Argument by analogy. Current computer and miniaturized robotic technologies provide useful concepts with which to model what happens in a biological cell, that's all. They do not necessarily warrant a conclusion of design. Consider this, current thinking is that life on Earth began roughly 3-4 bya. If it was created, it was by an intelligence that was already way more advanced then than we are 3-4 billion years later. Why should what they designed then look like what we are just learning to design now? Remember Arthur C Clarke's dictum about any sufficiently advanced technology being indistinguishable from magic? If some really advanced alien intelligence created or interfered with life on Earth, the chances are we would never know it unless they wanted us to. So are we looking at evidence of design or pareidolia?
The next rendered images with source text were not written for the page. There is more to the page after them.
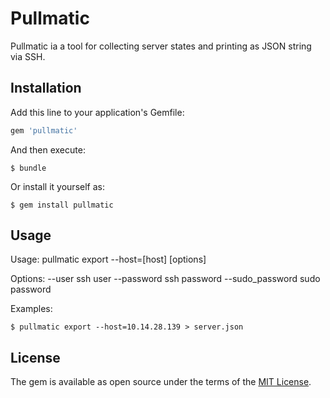 # Pullmatic

Pullmatic ia a tool for collecting server states and printing as JSON string via SSH.

## Installation

Add this line to your application's Gemfile:

```ruby
gem 'pullmatic'
```

And then execute:

    $ bundle

Or install it yourself as:

    $ gem install pullmatic

## Usage

Usage: pullmatic export --host=[host] [options]

Options:
    --user ssh user
    --password ssh password
    --sudo_password sudo password

Examples:
```
$ pullmatic export --host=10.14.28.139 > server.json
```


## License

The gem is available as open source under the terms of the [MIT License](http://opensource.org/licenses/MIT).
The investigation ends as soon as one arrives at an uncreated intelligent agent, whose existence is not dependent upon another reality, the primary reality whose essence is to be, who might identify Himself as “I AM WHO AM.”
How do you know you've arrived at an uncreated intelligent agent? Do you stop investigating just because He says "I am who am"? How do you know He's not just pulling a Donald Trump?
supernatural – of, relating to, or being above or beyond what is natural; unexplainable by natural law or phenomena;
Okay, I'd accept that as a working definition of "supernatural". Now, what did you have in mind which fits that definition and that we can investigate?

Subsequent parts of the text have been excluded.